═══ Listed records ═══
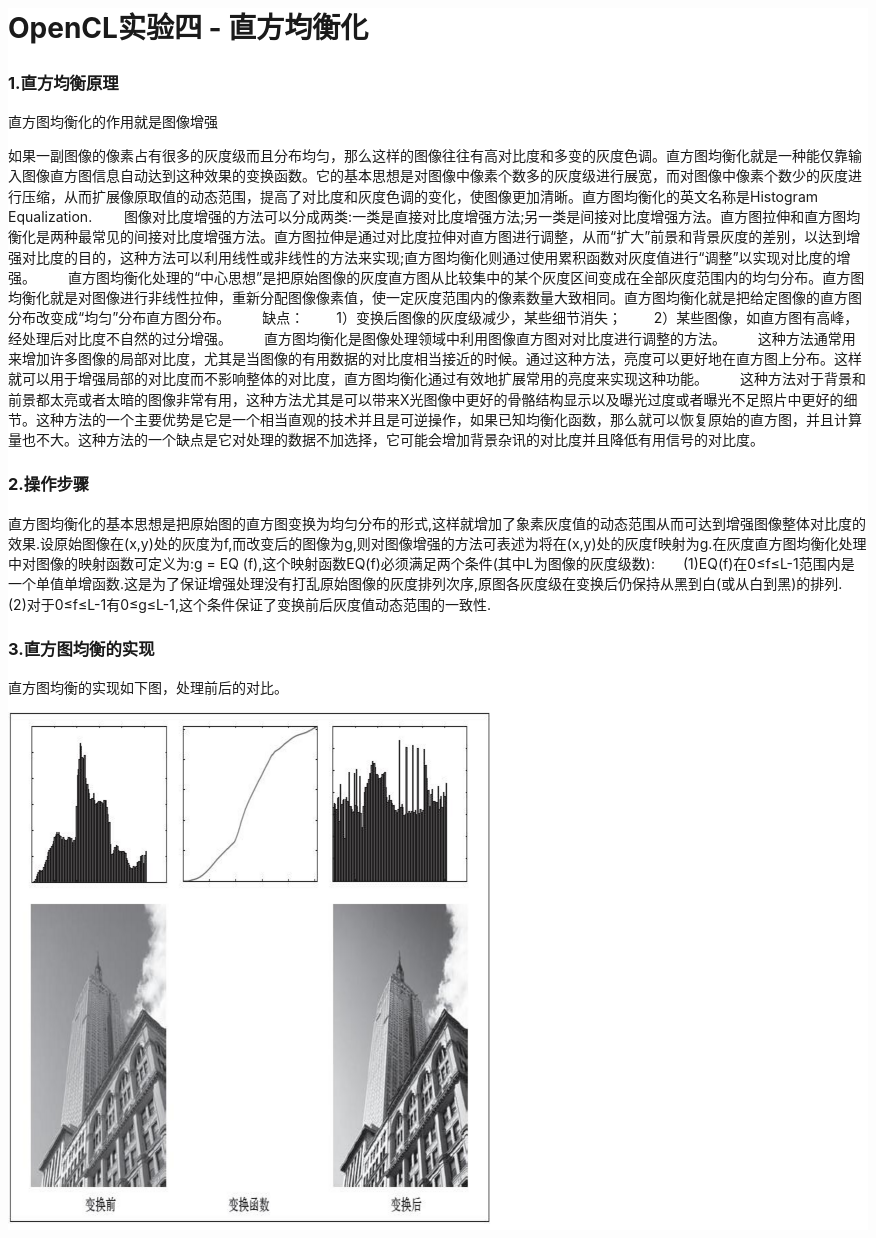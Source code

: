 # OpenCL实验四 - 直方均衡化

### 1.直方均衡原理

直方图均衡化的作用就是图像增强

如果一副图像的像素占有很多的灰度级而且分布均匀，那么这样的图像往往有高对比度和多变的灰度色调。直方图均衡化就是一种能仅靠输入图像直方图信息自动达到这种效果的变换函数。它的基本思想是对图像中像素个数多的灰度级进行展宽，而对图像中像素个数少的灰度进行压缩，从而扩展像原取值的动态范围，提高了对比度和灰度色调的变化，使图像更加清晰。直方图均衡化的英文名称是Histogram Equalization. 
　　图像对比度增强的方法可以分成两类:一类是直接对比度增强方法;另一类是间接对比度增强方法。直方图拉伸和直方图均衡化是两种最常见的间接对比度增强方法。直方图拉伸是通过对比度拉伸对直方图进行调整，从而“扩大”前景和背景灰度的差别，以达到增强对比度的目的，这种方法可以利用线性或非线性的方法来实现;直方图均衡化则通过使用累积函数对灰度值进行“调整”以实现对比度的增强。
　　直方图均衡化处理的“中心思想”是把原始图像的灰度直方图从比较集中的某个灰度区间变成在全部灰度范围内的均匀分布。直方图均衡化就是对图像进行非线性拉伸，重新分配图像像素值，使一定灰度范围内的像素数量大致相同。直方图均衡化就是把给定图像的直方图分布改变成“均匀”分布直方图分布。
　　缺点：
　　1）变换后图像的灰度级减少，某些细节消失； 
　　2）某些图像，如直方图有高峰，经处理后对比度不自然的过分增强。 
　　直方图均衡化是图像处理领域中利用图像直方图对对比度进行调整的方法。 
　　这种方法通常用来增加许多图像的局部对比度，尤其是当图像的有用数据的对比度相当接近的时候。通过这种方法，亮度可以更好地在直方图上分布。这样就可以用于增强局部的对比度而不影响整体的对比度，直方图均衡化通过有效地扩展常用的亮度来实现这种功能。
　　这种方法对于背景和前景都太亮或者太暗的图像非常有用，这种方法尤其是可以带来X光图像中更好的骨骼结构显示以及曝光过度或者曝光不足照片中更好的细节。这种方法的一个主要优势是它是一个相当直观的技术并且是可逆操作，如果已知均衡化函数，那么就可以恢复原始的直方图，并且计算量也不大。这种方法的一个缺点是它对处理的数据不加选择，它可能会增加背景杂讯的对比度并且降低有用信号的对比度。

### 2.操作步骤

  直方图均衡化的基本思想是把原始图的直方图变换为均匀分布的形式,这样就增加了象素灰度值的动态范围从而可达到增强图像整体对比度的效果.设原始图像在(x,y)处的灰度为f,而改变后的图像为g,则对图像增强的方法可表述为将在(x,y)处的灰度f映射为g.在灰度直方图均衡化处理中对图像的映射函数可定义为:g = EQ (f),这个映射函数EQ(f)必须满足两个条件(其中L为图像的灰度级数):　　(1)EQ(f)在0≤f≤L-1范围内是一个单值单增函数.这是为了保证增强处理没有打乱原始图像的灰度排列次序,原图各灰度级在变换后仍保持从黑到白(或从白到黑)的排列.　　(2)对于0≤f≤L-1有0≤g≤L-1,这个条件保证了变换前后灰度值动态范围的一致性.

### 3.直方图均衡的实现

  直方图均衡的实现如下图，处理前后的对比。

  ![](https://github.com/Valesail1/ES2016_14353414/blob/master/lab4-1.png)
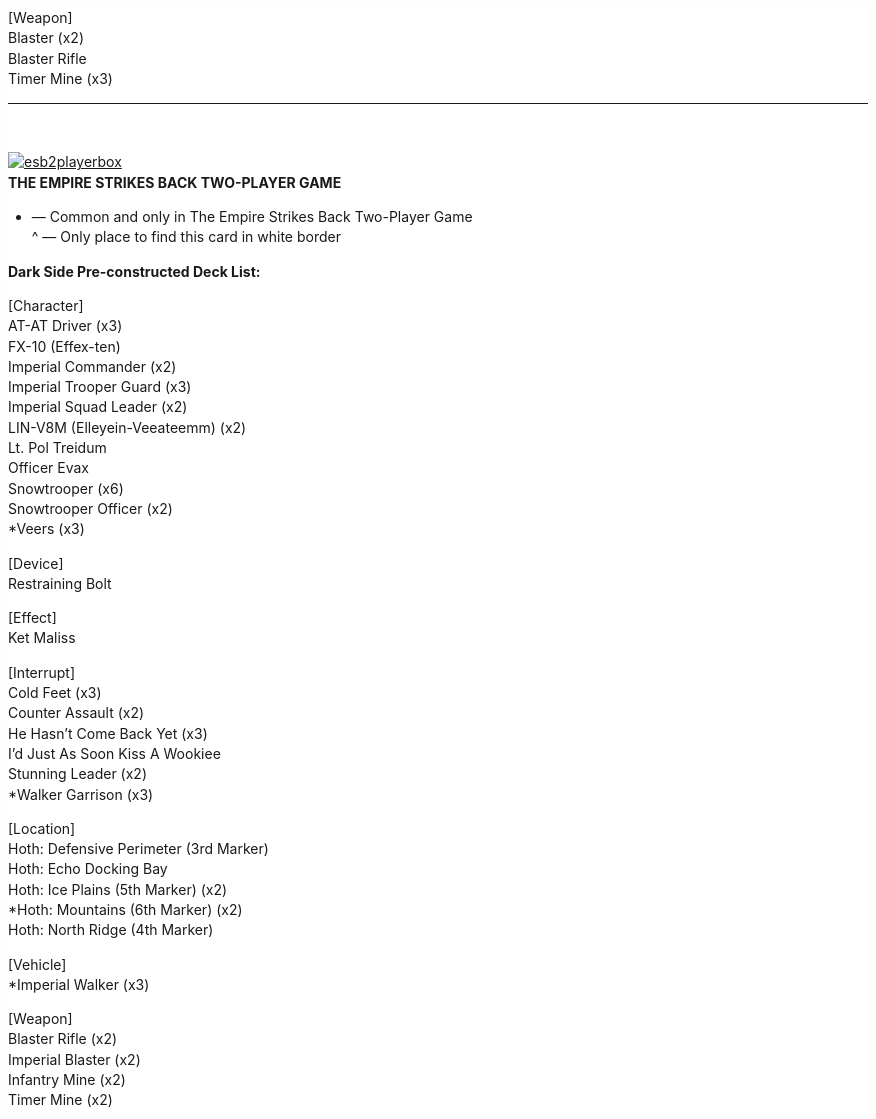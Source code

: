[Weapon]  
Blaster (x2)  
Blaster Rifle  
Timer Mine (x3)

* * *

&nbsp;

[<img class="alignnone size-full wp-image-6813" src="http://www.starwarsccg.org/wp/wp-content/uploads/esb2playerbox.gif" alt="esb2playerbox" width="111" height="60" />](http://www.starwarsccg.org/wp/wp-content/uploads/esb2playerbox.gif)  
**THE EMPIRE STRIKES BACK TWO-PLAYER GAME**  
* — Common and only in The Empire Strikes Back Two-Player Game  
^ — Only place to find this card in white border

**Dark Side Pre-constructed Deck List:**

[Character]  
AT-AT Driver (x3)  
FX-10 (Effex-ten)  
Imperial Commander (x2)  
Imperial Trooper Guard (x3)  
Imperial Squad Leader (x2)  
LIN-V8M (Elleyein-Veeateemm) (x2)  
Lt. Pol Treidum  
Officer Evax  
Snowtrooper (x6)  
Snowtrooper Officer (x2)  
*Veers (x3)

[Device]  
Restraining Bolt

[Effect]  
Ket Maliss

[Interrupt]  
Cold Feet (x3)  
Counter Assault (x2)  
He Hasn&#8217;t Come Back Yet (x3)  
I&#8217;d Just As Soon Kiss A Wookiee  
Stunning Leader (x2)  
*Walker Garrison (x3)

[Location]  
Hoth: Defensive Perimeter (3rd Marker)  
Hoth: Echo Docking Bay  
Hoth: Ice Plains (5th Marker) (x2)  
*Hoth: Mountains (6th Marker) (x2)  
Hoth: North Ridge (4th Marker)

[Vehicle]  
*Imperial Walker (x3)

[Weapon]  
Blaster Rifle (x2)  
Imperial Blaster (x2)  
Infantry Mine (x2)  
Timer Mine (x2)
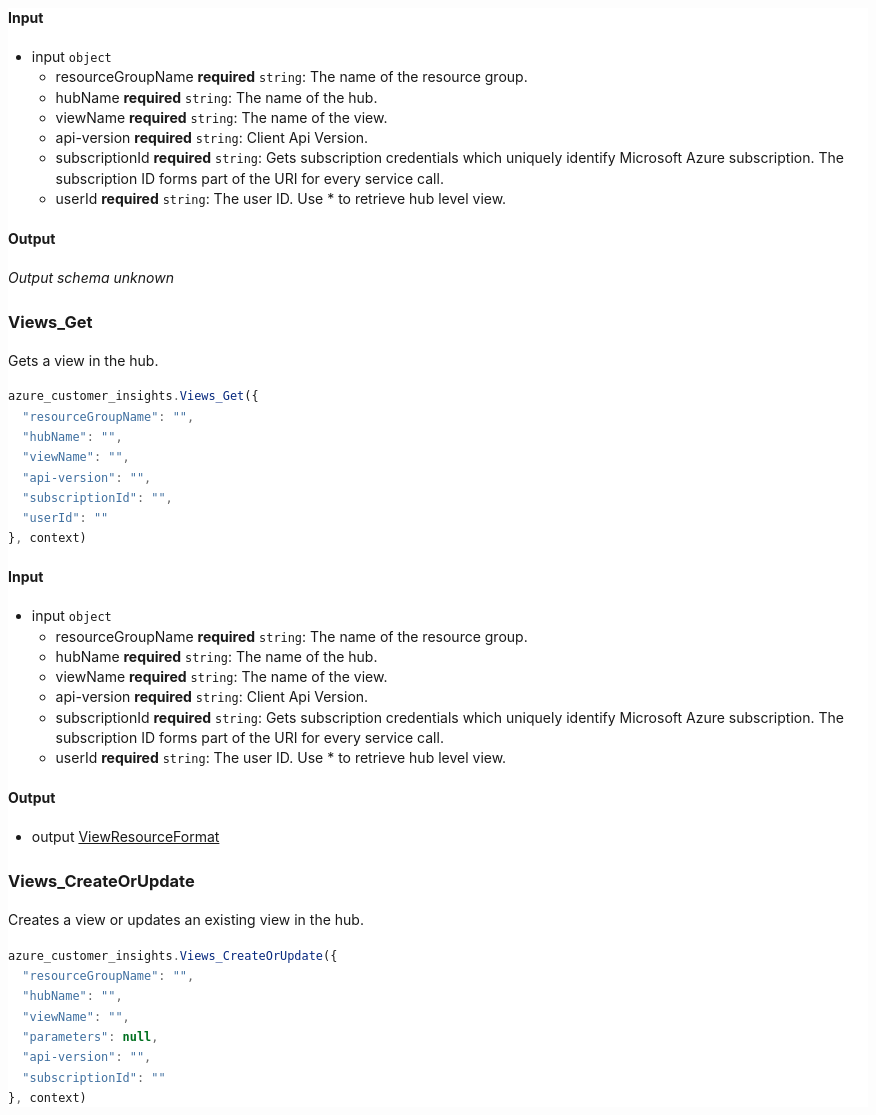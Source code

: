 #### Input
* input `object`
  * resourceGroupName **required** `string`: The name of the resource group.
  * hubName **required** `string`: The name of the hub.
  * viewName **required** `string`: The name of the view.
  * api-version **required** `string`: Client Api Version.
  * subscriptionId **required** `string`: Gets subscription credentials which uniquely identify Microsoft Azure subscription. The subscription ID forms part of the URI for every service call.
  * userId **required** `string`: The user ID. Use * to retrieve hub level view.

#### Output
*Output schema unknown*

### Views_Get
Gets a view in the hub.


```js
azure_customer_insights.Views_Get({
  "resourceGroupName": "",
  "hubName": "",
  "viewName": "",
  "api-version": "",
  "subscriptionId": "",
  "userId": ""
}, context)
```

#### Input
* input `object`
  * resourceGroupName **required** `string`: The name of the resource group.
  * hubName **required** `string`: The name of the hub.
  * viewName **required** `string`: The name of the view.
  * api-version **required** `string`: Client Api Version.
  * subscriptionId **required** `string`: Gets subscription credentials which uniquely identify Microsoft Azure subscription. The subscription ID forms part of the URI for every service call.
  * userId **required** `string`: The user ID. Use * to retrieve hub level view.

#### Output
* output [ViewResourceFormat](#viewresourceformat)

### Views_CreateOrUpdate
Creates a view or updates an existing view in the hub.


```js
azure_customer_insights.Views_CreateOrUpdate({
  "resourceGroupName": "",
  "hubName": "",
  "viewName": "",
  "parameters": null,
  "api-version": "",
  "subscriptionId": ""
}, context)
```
═══
Repeat, without pictures, exactly the lines of the data above from the one containing "直方图均衡的实现如下图，处理前后的对比。" through the one containing "in The Empire Strikes Back Two-Player Game", including both and adding nothing.

  直方图均衡的实现如下图，处理前后的对比。

  ![](https://github.com/Valesail1/ES2016_14353414/blob/master/lab4-1.png)
Source code

:[Weapon]  
Blaster (x2)  
Blaster Rifle  
Timer Mine (x3)

* * *

&nbsp;

[<img class="alignnone size-full wp-image-6813" src="http://www.starwarsccg.org/wp/wp-content/uploads/esb2playerbox.gif" alt="esb2playerbox" width="111" height="60" />](http://www.starwarsccg.org/wp/wp-content/uploads/esb2playerbox.gif)  
**THE EMPIRE STRIKES BACK TWO-PLAYER GAME**  
* — Common and only in The Empire Strikes Back Two-Player Game  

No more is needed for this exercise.